= Executive federalism =

President & provincial leader relations

Executive federalism is "the processes of intergovernmental negotiation that are dominated by the executives of the different governments within the federal system." Alternatively, Donald Smiley defined executive federalism as "the relation between elected and appointed officials of the two orders of government."

==Implementation by country==
===Australia===

During the COVID-19 pandemic in Australia, the National Cabinet was formed, consisting of the Prime Minister and the premiers and chief ministers of the Australian states and territories, in order to help guide the country through the crisis.
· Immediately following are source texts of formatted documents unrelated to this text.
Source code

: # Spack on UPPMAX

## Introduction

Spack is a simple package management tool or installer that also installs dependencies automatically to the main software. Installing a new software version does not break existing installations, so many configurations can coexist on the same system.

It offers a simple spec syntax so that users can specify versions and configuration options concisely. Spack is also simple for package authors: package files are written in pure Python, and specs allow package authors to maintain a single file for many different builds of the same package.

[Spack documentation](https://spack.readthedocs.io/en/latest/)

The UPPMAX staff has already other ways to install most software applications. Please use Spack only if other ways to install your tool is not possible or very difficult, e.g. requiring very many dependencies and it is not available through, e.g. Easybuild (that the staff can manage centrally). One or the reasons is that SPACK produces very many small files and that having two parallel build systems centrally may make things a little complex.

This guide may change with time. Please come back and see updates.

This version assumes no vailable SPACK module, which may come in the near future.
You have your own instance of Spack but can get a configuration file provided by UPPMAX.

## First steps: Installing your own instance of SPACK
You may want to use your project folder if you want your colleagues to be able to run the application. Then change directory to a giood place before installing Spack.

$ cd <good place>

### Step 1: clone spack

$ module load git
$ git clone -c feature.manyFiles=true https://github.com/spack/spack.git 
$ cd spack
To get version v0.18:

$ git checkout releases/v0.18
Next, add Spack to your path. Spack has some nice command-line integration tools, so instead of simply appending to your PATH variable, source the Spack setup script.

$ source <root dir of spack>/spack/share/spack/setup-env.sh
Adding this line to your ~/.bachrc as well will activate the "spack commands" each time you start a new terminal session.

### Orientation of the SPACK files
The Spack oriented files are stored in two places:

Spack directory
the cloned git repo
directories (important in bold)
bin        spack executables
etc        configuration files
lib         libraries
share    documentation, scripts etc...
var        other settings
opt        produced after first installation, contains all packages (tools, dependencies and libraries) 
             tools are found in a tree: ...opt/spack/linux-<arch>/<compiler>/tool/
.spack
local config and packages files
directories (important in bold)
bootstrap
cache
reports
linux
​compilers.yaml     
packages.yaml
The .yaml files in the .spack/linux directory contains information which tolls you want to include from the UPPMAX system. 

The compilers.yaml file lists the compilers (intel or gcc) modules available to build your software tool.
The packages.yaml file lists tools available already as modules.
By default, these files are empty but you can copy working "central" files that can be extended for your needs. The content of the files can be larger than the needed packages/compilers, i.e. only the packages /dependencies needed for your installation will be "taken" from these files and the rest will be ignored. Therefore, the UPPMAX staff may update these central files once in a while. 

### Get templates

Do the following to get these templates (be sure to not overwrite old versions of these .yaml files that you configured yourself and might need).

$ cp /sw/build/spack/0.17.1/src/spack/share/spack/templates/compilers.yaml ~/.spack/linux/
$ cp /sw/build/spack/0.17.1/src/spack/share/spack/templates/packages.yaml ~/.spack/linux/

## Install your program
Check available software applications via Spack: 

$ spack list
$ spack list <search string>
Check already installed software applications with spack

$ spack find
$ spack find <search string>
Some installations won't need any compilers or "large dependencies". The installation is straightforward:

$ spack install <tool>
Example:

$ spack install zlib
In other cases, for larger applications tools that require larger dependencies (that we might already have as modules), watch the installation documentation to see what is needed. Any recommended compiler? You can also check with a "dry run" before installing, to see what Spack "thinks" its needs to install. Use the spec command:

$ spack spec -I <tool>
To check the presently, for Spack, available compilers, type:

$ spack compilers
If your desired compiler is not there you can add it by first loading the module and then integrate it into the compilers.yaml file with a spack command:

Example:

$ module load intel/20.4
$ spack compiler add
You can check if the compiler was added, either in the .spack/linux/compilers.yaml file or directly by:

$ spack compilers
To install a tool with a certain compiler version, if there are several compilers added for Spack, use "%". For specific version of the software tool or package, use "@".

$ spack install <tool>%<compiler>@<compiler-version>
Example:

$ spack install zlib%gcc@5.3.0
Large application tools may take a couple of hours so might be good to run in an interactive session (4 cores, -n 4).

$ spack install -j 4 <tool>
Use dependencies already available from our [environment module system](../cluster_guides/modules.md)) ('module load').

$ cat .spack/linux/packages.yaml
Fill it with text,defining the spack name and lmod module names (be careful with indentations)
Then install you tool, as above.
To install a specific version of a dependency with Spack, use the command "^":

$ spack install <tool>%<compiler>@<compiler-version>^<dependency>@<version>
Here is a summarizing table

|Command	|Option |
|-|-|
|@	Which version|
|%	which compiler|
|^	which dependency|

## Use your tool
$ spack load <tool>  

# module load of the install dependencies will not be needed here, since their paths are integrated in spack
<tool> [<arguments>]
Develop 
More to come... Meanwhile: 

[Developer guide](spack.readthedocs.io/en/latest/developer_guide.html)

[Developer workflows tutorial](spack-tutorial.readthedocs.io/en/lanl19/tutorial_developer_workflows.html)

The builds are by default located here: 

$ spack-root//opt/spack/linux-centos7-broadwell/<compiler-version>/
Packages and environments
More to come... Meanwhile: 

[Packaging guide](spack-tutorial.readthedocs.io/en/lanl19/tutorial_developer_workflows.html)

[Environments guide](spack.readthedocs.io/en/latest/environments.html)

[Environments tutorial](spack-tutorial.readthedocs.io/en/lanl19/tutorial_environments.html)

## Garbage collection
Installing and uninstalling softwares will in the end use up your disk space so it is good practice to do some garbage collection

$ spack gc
It has been described as akin to Australia's war cabinet during the Second World War. As a special intergovernmental decision-making forum, its power is that which the leaders of all Australian jurisdictions bring to negotiate on behalf of their people, and to implement the decisions reached, a model which public policy expert Jennifer Menzies calls executive federalism. In this model, the citizens of each state or territory are represented by their elected heads, and the smaller states have equal representation

===Austria===

The Conference of State Governors (Landeshauptleutekonferenz) is an informal – not provided for in the Constitution of Austria – meeting of the nine state governors. Alongside the Federal Council, the Austrian upper house, it is the second most important body for co-operation between the states as well as for federalism in the Austrian political system (in the modern Austria).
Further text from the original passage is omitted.